Alternatively, is it possible to print this directly into an Excel spreadsheet where the result of each comparison occupies one column?

0
Entering edit mode

so you want to compare all the items in a fasta to the last item in the fasta? Do you want each comparison, one per row, as in your result example? Or a single row, with each comparison in a column?

0
Entering edit mode

First question, yes. Second question, all the results are ultimately to go into Excel as shown below so I'm looking for whatever format will most easily facilitate that.

0
Entering edit mode

Ok. I updated the above answer for this. Although, a moderator may tell you you should've added a new question, and referenced this post. I tested on your example fasta.

0
Entering edit mode

Thank you, I'll keep that in mind. I tested the script and it seems to output first all the values for the -M headers in a series of columns, followed by those for all the -F headers. Would it be possible for the matching headers to be paired next to each other as shown in the image? e.g. M/F, M/F

0
Entering edit mode

Ok, updated. The order the script ran was dependent on the order of the sequences in the input file. I added a sort, so the headers will be F/M..F/M for each one. F/M b/c alphabetical.

0
Entering edit mode

Thanks, runs as expected. Would it also be possible to make a modification where, if it detects X, - or * in a position then it will not print that position in the corresponding site for the other cognate header?

e.g. an input of

>ZM0001M
ME*RK
>ZM0001F
MEVRK
>ZM0002M
MEFRK
>ZM0002F
MEFRK
>XX
MECRK


should print only

ZM0002M
C3F

ZM0002F
C3F


ZM0001F[C3V] being ignored because ZM0001M[3] = *

1
Entering edit mode

Since you stated this is for a bachelor's project, I think you should try to understand what each line of code is doing. Try writing pseudocode to help. At least you will learn something and know how it works, if you intend to use this analysis in your project.

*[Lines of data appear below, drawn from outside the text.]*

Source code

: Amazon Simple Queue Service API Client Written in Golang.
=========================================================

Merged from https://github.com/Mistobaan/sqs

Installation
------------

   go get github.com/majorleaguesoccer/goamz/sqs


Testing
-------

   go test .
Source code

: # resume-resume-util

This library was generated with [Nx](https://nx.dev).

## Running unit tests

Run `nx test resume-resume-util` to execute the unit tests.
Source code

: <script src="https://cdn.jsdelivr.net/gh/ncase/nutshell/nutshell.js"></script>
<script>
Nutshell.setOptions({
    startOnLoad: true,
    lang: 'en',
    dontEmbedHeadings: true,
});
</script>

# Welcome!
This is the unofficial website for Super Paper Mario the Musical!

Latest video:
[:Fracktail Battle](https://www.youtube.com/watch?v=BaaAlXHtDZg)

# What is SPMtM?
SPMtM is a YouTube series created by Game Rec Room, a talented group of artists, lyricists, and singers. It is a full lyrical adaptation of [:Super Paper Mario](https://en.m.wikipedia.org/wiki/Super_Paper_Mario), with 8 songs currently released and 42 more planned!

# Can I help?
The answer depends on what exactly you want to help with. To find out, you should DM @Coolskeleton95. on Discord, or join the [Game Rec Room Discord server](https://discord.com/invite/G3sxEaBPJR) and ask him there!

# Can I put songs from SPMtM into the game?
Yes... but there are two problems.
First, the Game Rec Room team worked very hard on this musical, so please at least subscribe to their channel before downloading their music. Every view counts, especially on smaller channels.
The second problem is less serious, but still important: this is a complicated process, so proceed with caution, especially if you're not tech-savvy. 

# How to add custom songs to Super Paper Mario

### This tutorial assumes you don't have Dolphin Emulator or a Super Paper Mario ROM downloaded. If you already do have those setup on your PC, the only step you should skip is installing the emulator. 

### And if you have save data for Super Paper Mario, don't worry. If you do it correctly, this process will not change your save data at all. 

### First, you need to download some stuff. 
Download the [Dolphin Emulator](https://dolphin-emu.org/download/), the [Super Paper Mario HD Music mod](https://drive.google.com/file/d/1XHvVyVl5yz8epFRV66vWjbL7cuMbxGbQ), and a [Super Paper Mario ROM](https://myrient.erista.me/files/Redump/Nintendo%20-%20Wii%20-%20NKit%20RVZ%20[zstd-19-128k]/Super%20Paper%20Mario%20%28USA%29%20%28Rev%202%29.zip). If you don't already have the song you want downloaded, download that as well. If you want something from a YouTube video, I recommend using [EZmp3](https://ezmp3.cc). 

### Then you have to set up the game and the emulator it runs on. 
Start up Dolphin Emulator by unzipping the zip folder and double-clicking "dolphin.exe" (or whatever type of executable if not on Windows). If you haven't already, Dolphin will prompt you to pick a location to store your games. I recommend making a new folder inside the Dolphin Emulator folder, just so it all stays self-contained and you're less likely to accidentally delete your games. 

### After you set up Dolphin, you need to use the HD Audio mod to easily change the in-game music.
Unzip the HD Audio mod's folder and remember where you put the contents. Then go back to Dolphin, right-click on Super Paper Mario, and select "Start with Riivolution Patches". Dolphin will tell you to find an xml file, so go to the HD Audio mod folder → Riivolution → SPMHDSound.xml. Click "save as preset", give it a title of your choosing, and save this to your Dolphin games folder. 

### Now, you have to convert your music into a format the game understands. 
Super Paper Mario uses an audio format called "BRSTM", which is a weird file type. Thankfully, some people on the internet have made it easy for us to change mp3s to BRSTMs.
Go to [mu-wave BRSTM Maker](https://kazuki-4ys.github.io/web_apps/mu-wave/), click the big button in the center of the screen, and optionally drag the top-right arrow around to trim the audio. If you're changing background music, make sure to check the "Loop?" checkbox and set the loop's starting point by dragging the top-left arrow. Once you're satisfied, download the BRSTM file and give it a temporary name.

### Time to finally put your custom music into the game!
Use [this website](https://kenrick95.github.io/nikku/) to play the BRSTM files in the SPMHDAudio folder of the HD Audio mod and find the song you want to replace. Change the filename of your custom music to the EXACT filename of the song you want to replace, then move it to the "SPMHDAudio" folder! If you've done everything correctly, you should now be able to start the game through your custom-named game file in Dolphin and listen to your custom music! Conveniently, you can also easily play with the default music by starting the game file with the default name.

For now, comment out out the 'if' statements (placing a octothorp (#) at the beginning of each line) in the comp_seqs function, so that all mismatches are outputted. You can then manually filter in Excel.

0
Entering edit mode

I removed the if statements and as expected all mismatches are printed, but I am not sure how the output can be filtered in Excel in order to accomplish the aforementioned. Or at least, it would require some inventive syntax. I had a go at a pseudo-function below:

=Display value IF (within range of column i+1 on the previous sheet, there is a cell containing a numeric string matching that of the reference cell AND matching cell does NOT contain X OR * OR -) OR (within range of column i+1 on the previous sheet, there is no cell containing a numeric string matching that of the reference cell AND reference cell does NOT contain X OR * OR -)

0
Entering edit mode

From the output of the program, you know the position of each mismatch, and each mismatch is printed in order that it was seen. Knowing the position and comparing two columns shouldn't be too difficult.